Scarborough-based
Project GRACE says its work shows the need for help is higher than ever
SCARBOROUGH — If the month had by Project
GRACE is any indication, some Mainers are in for a long winter.
According to volunteer
board member Jim Elkins, who chairs the Scarborough-based nonprofit
organization’s granting resources committee, the group had spent more to help
families heat their homes by Dec. 10 than it did during the entire month of
December last year.
“We’re up about 10 oil
deliveries and $3,000 over where we were at this point last year,” he said.
According to Project
GRACE’s new executive director, Stephanie Cox, volunteers passed out 90 turkeys
to needy families this year during her first Thanksgiving basket drive with the
group. That’s up from just 43 two years ago.
“What we do needs to be
done, it just really does,” said Elkins. “And, keep in mind, Project GRACE
doesn’t just serve poor people, it also served people in crisis. Maybe it's
someone who lost a job or had some other sudden change, who may not qualify for
general assistance, who just needs help filling an oil tank, or a partial
mortgage payment, to get them through."
On Monday, Elkins and Cox,
joined about a dozen volunteers, along with others who came and went during the
day, putting together Christmas baskets at St. Maximillion Church on Black
Point Road in Scarborough.
Spread out at 70 stations
across the church’s rec room, wrapped presents piled up from Scarborough
residents, businesses, school teams and clubs and church groups, each of whom
had agreed to fill the “wish list” of an anonymous family, the only connection
between them being a common hometown.
According to Project
GRACE’s board president, Alberta “Bert” Follansbee, all donors are given is the
wish list and stats on their adopted family, including the total number of
family members and the ages of any children.
“One time, I saw a request
for toilet paper,” said Follansbee, stressing that the gifts are not
particularly extravagant. Nobody’s getting a wide-screen TV, or a video game
system. “For the most part, it's just children who have a single toy they have
their eye on, or a snowsuit or boots. We do like to fulfill wishes for toys,
but, mostly, we take care of necessities.”
Project GRACE’s Christmas
project actually predates the group’s foundation. It was born, says Follansbee,
in a mothers' group organized by Karen
Packhem, who kept it going when she founded Project GRACE in 1997. Initially a
part-time prospect, the nonprofit incorporated in 2002 with the stated mission
to “improve the lives of our neighbors by identifying both those in need and
those willing to share their gifts, and coordinating the interchange in a
compassionate, confidential manner.”
Simply put, said Cox, its
“neighbors helping neighbors.”
Last year, Project GRACE
made $37,000 in heating fuel payments for Scarborough residents families, using
private donations made to it and the town’s new fuel assistance program, which
Project GRACE will once again administer this year.
Some of this year’s need
was undoubtedly due to another 10 percent reduction in Low-Income Heating
Assistance Program dollars, along with a later-than-usual distribution of
funds, says Elkins.
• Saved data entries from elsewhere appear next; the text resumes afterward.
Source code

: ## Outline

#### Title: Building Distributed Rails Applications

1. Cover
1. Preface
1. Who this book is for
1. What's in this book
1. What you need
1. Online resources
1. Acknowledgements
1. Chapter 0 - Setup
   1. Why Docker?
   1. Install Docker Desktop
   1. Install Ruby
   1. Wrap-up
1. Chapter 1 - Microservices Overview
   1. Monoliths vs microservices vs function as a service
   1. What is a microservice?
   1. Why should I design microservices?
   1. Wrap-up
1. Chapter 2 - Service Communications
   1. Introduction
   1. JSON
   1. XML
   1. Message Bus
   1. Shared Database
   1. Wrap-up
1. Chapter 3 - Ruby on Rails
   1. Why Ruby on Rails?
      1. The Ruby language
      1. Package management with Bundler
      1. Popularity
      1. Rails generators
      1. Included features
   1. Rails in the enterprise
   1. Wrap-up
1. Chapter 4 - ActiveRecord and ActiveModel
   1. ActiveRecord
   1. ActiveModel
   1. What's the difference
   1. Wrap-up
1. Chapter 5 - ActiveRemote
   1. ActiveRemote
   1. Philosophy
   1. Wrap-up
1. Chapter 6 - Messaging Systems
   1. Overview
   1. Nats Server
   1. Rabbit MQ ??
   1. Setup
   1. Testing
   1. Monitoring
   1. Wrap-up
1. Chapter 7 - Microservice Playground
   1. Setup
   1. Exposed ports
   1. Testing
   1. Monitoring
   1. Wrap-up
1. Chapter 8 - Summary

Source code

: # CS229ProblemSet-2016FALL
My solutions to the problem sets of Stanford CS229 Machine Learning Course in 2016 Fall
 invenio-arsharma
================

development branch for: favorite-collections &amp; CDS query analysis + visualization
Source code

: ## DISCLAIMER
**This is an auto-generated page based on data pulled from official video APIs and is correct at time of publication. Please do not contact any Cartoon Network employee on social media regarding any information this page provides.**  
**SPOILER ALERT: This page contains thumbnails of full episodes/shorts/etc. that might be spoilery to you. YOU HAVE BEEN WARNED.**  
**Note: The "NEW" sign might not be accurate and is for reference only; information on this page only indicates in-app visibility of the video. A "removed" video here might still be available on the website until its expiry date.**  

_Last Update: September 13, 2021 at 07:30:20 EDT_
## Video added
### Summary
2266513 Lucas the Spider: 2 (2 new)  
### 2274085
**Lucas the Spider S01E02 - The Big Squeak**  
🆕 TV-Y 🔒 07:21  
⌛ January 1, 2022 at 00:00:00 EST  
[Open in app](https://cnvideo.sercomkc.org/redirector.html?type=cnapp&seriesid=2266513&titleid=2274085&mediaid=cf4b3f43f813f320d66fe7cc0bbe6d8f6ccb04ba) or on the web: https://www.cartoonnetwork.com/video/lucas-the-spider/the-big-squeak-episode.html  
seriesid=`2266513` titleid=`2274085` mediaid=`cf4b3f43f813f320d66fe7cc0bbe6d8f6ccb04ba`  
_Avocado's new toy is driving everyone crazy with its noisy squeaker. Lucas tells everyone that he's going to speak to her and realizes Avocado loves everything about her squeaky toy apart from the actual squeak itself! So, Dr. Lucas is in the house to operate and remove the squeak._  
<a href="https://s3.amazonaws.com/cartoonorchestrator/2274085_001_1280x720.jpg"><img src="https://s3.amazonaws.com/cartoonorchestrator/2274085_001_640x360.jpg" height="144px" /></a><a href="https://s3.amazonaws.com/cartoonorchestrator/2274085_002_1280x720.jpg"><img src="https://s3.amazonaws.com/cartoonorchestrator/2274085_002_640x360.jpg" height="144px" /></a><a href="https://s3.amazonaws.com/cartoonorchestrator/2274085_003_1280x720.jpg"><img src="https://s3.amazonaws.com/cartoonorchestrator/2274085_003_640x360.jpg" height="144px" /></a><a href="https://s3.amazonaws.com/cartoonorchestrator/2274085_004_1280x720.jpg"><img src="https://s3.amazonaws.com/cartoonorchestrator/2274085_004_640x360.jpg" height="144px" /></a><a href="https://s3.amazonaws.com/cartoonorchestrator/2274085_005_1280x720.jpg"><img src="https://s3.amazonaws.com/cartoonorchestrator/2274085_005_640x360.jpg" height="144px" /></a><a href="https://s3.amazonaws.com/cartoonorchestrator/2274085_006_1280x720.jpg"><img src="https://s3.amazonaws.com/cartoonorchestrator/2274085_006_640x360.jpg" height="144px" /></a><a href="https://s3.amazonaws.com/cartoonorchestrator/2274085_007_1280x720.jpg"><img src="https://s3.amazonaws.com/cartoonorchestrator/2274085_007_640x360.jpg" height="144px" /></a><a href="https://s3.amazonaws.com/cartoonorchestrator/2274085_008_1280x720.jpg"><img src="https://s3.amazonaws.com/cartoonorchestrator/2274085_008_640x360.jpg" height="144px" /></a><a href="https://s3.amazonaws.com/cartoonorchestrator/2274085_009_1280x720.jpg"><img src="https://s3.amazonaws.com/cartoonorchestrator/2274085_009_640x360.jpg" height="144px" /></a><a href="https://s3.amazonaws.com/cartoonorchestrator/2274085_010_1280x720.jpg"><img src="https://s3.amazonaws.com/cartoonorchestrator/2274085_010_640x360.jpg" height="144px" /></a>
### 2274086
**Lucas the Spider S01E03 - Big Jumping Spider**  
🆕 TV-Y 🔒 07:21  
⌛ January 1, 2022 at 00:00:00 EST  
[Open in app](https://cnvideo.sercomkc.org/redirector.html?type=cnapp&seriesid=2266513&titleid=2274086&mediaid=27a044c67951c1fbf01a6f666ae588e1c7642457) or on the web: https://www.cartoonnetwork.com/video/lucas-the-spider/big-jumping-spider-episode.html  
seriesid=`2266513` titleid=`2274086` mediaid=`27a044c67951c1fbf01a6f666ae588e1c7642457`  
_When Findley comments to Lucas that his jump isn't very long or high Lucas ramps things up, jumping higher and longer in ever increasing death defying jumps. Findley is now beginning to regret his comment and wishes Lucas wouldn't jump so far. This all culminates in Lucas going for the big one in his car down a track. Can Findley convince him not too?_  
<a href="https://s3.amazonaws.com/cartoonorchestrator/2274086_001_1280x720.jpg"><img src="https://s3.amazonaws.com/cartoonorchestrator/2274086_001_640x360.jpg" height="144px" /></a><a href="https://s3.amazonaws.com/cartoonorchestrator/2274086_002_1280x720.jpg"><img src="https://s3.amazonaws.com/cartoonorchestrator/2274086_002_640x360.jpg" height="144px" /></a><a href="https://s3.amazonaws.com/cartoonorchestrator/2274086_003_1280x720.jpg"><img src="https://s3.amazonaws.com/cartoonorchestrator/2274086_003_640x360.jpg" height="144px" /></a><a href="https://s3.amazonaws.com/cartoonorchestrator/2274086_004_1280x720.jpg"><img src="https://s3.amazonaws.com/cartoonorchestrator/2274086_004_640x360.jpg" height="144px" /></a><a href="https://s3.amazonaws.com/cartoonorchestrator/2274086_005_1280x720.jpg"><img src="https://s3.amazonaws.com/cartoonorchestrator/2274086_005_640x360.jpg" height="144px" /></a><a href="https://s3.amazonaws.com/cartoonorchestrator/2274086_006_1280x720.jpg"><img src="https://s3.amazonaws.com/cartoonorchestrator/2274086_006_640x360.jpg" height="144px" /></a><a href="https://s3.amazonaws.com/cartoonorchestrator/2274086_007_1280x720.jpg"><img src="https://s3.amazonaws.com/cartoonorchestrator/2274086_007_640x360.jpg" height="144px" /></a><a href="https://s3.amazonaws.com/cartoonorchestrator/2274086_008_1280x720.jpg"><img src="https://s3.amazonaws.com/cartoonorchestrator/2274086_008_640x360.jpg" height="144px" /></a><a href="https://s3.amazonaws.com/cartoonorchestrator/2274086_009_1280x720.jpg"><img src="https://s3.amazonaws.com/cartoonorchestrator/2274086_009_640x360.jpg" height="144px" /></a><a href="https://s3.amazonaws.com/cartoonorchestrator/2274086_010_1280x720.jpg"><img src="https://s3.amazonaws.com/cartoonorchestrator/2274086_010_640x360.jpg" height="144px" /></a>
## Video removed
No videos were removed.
Still, he’s confident that Project GRACE has the screening
measures in place, as well as the counseling and educational resources to help
people overcome their financial woes, to assure that no one is just getting
free money from the group.
Even so, the four-month
transition on executive directors this summer meant the cancelation of the
group’s annual Trivia Bee fundraiser, while a perennial golf tournament that
helps raise money saw its last round played last year.
With donor streams drying
up even before a ride over the fiscal cliff, Cox says she knows that
old-fashioned fundraising will become an increasing need, in addition to
Project GRACE’s traditional role of networking and making connections between
the will and the want.
Still, could a certain
measure of donor fatigue set in?
“We haven’t ever felt any of that,” said Follansbee. “People in this community have
always been so wonderful, and so willing to give what they can, whether it’s
money or, just as important, time. It’s almost impossible to count the number
of people who pitch it at some point doing the year, for one thing or another.
“But then we haven’t ever pressed as hard as we
could have,” said Follansbee. “And we may
have to press more in the near future.”